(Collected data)
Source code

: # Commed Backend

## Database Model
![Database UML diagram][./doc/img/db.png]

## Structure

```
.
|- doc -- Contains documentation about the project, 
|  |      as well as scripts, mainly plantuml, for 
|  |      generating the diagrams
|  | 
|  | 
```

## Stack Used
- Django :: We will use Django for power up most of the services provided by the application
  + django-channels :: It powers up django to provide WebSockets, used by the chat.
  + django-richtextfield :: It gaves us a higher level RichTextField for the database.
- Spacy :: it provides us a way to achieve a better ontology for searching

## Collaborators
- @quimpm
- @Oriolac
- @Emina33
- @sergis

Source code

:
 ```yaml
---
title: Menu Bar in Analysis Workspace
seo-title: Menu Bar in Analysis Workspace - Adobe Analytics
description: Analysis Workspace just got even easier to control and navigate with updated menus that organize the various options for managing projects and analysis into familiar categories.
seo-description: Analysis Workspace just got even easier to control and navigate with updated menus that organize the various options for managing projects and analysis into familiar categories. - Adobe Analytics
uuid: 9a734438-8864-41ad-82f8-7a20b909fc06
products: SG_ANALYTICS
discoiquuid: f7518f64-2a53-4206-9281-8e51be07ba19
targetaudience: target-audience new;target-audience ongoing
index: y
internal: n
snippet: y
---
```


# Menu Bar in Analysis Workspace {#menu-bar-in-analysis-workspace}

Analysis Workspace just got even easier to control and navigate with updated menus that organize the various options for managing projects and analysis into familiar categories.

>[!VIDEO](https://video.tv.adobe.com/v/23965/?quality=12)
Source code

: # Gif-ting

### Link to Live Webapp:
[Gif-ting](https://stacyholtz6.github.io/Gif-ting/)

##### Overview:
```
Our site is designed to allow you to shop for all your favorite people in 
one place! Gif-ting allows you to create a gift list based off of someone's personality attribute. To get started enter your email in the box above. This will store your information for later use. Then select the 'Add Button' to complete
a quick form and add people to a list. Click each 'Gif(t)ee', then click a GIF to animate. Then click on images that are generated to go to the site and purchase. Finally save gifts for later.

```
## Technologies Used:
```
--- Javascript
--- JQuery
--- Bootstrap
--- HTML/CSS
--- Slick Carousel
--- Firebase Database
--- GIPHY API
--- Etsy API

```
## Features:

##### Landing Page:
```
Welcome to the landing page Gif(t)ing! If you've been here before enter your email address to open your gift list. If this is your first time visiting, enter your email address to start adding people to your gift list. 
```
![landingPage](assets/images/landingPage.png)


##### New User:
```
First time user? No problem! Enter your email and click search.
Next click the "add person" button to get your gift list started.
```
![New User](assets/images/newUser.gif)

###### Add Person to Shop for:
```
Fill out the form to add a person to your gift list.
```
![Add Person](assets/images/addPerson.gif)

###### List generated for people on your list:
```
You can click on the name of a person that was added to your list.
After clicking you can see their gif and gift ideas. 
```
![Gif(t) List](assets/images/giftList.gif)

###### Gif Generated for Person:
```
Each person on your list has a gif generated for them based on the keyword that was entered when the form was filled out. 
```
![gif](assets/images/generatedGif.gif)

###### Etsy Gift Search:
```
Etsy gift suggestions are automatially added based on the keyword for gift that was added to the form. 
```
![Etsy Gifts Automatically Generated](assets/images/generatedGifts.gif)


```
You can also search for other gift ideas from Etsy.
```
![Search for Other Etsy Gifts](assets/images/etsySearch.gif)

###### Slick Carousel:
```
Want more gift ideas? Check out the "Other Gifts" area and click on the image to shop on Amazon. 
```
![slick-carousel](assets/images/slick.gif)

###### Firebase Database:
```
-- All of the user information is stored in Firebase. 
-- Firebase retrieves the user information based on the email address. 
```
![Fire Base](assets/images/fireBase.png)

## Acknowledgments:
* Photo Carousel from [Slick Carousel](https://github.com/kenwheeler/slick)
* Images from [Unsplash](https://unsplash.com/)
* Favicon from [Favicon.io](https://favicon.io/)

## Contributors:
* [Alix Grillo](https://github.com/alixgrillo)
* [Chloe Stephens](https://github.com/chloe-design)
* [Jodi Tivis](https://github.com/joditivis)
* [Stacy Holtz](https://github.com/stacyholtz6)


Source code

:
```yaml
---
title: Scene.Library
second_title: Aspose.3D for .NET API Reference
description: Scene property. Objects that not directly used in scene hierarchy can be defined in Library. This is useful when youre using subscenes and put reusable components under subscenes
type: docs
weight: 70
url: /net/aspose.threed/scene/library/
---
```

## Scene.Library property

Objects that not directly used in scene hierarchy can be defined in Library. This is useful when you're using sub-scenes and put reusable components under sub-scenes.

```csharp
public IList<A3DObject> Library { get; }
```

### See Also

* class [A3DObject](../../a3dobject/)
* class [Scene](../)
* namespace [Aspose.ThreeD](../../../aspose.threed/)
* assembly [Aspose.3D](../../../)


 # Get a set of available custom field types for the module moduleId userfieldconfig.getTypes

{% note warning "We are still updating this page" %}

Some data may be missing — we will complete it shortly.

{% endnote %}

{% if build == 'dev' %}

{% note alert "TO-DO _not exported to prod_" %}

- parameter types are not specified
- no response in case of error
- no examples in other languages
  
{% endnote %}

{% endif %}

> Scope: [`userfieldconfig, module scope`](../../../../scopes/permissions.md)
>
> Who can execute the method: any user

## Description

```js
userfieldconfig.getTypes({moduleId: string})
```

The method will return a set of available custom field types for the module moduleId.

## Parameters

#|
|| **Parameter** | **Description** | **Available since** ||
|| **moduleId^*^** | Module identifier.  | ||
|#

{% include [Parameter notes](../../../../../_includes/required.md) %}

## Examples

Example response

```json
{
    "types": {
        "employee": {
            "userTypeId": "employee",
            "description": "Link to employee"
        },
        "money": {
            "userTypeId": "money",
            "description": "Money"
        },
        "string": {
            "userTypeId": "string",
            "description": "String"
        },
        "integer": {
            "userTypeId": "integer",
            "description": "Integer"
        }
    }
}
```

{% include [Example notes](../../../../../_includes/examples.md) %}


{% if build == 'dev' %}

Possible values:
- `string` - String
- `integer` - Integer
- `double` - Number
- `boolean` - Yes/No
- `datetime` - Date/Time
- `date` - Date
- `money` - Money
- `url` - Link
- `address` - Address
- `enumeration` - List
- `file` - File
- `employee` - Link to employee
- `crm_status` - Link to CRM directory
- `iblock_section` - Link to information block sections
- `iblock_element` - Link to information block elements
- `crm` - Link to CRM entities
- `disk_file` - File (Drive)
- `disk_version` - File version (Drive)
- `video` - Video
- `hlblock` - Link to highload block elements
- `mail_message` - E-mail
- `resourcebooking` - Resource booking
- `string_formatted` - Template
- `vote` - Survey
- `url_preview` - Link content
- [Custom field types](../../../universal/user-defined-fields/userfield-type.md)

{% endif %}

* **Problem to work on**
Look at the records above. Copy every line where the string "information" occurs.

* **Expected answer**
one place! Gif-ting allows you to create a gift list based off of someone's personality attribute. To get started enter your email in the box above. This will store your information for later use. Then select the 'Add Button' to complete
-- All of the user information is stored in Firebase. 
-- Firebase retrieves the user information based on the email address. 
- `iblock_section` - Link to information block sections
- `iblock_element` - Link to information block elements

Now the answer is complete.